Black Lightning star Nafessa Williams speaks to Hypable about playing a black lesbian superhero as well as which Arrowverse hero she’d like to team up with.
Though The CW’s Black Lightning ostensibly follows its titular character, played by Cress Williams, another character coming into her own is Williams’ Anissa, Jefferson’s eldest daughter. Anissa is a med student who also teaches at Jefferson’s school. She is also an out lesbian.
After the trauma of being kidnapped alongside her younger sister in the series premiere, Anissa discovers that she has super strength. Combining these new abilities with her firm belief in social justice and quality, she has started down the road to becoming the hero Thunder.
Hypable spoke to Williams about her character, the importance of Black Lightning and what it felt like to suit up for the first time.
What drew you to Black Lightning in the first place?

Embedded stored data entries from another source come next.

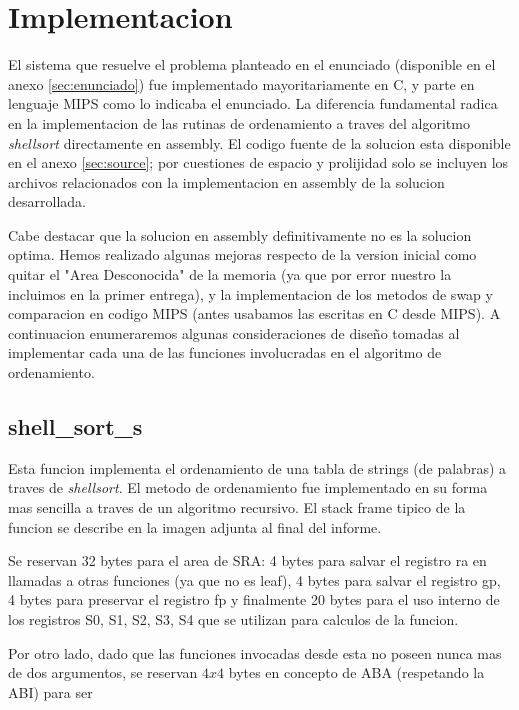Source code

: \documentclass[a4paper,11pt]{article}
\begin{document}
\section{Implementacion}

El sistema que resuelve el problema planteado en el enunciado (disponible en el
anexo \ref{sec:enunciado}) fue implementado mayoritariamente en C, y parte en 
lenguaje MIPS como lo indicaba el enunciado. La diferencia fundamental radica 
en la implementacion de las rutinas de ordenamiento a traves del algoritmo 
\textit{shellsort} directamente en assembly. El codigo fuente de
la solucion esta disponible en el anexo \ref{sec:source}; por cuestiones de
espacio y prolijidad solo se incluyen los archivos relacionados con la
implementacion en assembly de la solucion desarrollada.

Cabe destacar que la solucion en assembly definitivamente no es la solucion
optima. Hemos realizado algunas mejoras respecto de la version inicial como quitar el "Area Desconocida" de la memoria (ya que por error nuestro la incluimos en la primer entrega), y la implementacion de los metodos de swap y comparacion en codigo MIPS (antes usabamos las escritas en C desde MIPS).
A continuacion enumeraremos algunas consideraciones de diseño tomadas al
implementar cada una de las funciones involucradas en el algoritmo de
ordenamiento.

\subsection{shell\_sort\_s}

Esta funcion implementa el ordenamiento de una tabla de strings (de palabras) a traves de
\textit{shellsort}. El metodo de ordenamiento fue implementado en su forma mas
sencilla a traves de un algoritmo recursivo. El stack frame tipico de la
funcion se describe en la imagen adjunta al final del informe.

\FloatBarrier

Se reservan 32 bytes para el area de SRA: 4 bytes para salvar el registro ra en llamadas a otras funciones (ya que no es leaf), 4 bytes para salvar el registro gp, 4 bytes para preservar el registro fp y finalmente 20 bytes para el uso interno de los registros S0, S1, S2, S3, S4 que se utilizan para calculos de la funcion.

Por otro lado, dado que las funciones invocadas desde esta no poseen nunca mas
de dos argumentos, se reservan \(4 x 4\) bytes en concepto de ABA (respetando la ABI) para ser
\end{document}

I’ve always wanted to play a superhero and work with Salim and Mara Akil so this journey has been amazing!
What would you say sets Black Lightning apart from other superhero shows currently airing?
The show is very authentic. Black Lightning deals with social issues and we’re dealing with what’s happening in our country today. Usually, the superhero is pretty young, in his 20s, single. Black Lightning is a man who’s middle-aged, going through a divorce, and with two daughters. Also, when have we ever seen two little black girls as superheroes? And with their fathers? It’s great!

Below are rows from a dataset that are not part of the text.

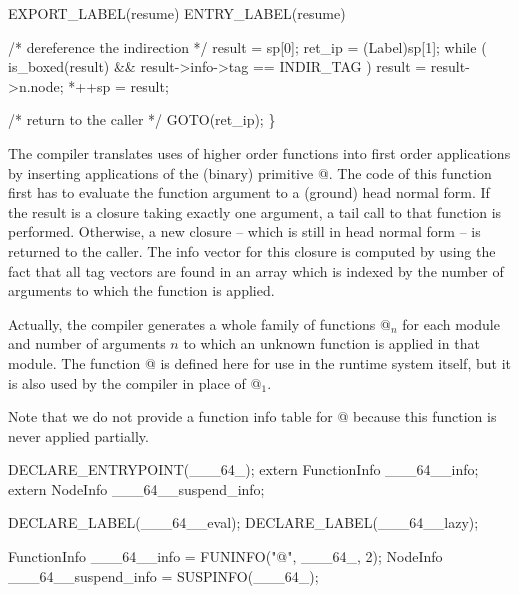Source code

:     EXPORT_LABEL(resume)
 ENTRY_LABEL(resume)

    /* dereference the indirection */
    result = sp[0];
    ret_ip = (Label)sp[1];
    while ( is_boxed(result) && result->info->tag == INDIR_TAG )
        result = result->n.node;
    *++sp = result;

    /* return to the caller */
    GOTO(ret_ip);
\}

\nwendcode{}\nwdocspar
The compiler translates uses of higher order functions into first
order applications by inserting applications of the (binary) primitive
{\Tt{}@\nwendquote}. The code of this function first has to evaluate the function
argument to a (ground) head normal form. If the result is a closure
taking exactly one argument, a tail call to that function is
performed. Otherwise, a new closure -- which is still in head normal
form -- is returned to the caller. The info vector for this closure
is computed by using the fact that all tag vectors are found in an
array which is indexed by the number of arguments to which the
function is applied.

Actually, the compiler generates a whole family of functions {\Tt{}@\nwendquote}$_n$
for each module and number of arguments $n$ to which an unknown
function is applied in that module. The function {\Tt{}@\nwendquote} is defined here
for use in the runtime system itself, but it is also used by the
compiler in place of {\Tt{}@\nwendquote}$_1$.

Note that we do not provide a function info table for {\Tt{}@\nwendquote} because
this function is never applied partially.

\nwenddocs{}\plusendmoddef\nwstartdeflinemarkup{}\nwenddeflinemarkup
DECLARE_ENTRYPOINT(___64_);
extern FunctionInfo ___64__info;
extern NodeInfo     ___64__suspend_info;

\nwendcode{}\nwdocspar
\nwenddocs{}\plusendmoddef\nwstartdeflinemarkup{}\nwenddeflinemarkup
DECLARE_LABEL(___64__eval);
DECLARE_LABEL(___64__lazy);

FunctionInfo ___64__info         = FUNINFO("@", ___64_, 2);
NodeInfo     ___64__suspend_info = SUSPINFO(___64_);

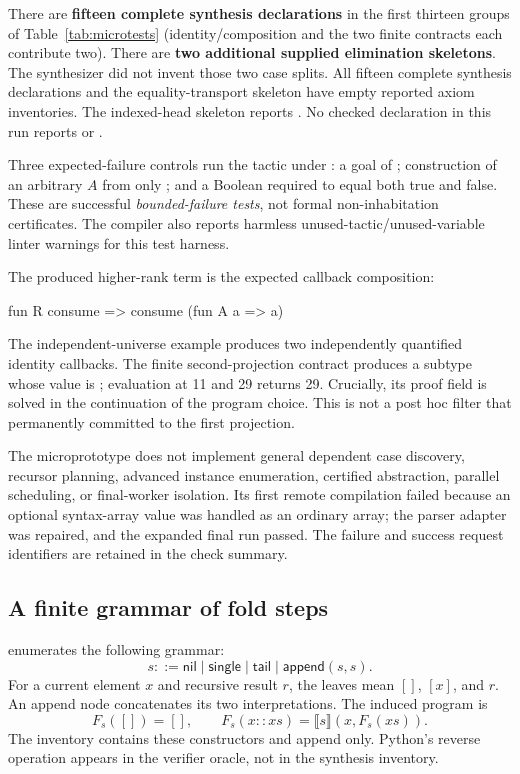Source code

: There are \textbf{fifteen complete synthesis declarations} in the first thirteen
groups of Table~\ref{tab:microtests} (identity/composition and the two finite
contracts each contribute two). There are \textbf{two additional supplied
elimination skeletons}. The synthesizer did not invent those two case splits.
All fifteen complete synthesis declarations and the equality-transport skeleton
have empty reported axiom inventories. The indexed-head skeleton reports
. No checked declaration in this run reports  or
.

Three expected-failure controls run the tactic under :
a goal of ; construction of an arbitrary $A$ from only
; and a Boolean required to equal both true and false. These
are successful \emph{bounded-failure tests}, not formal non-inhabitation
certificates. The compiler also reports harmless unused-tactic/unused-variable
linter warnings for this test harness.

The produced higher-rank term is the expected callback composition:
\begin{Code}
fun R consume => consume (fun A a => a)
\end{Code}
The independent-universe example produces two independently quantified identity
callbacks. The finite second-projection contract produces a subtype whose
value is ; evaluation at 11 and 29 returns 29. Crucially,
its proof field is solved in the continuation of the program choice. This is
not a post hoc filter that permanently committed to the first projection.

The microprototype does not implement general dependent case discovery,
recursor planning, advanced instance enumeration, certified abstraction,
parallel scheduling, or final-worker isolation. Its first remote compilation
failed because an optional syntax-array value was handled as an ordinary
array; the parser adapter was repaired, and the expanded final run passed.
The failure and success request identifiers are retained in the check summary.

\subsection{A finite grammar of fold steps}

 enumerates the following grammar:
\[
 s::=\mathsf{nil}\mid\mathsf{single}\mid\mathsf{tail}
       \mid\mathsf{append}(s,s).
\]
For a current element $x$ and recursive result $r$, the leaves mean $[]$, $[x]$,
and $r$. An append node concatenates its two interpretations. The induced
program is
\[
 F_s([])=[],\qquad F_s(x::xs)=\llbracket s\rrbracket(x,F_s(xs)).
\]
The inventory contains these constructors and append only. Python's reverse
operation appears in the verifier oracle, not in the synthesis inventory.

Anissa follows in her father’s footsteps in multiple ways, from working at the same school to becoming a superhero. How would you describe their relationship? How does it evolve as she comes into her powers?
Basically, her father is her hero. She doesn’t know he’s an actual hero, other than a leader and father figure to the community. Most girls want to be like their mother growing up but Anissa looks up to her father the most.
How would you describe the relationship between Anissa and her sister, Jennifer?
Anissa is overprotective and more like a second mother figure to Jennifer. Their mother isn’t at home, so Anissa constantly looks out for her. They really are best friends.
What can you tell us about the relationship between Anissa and Grace?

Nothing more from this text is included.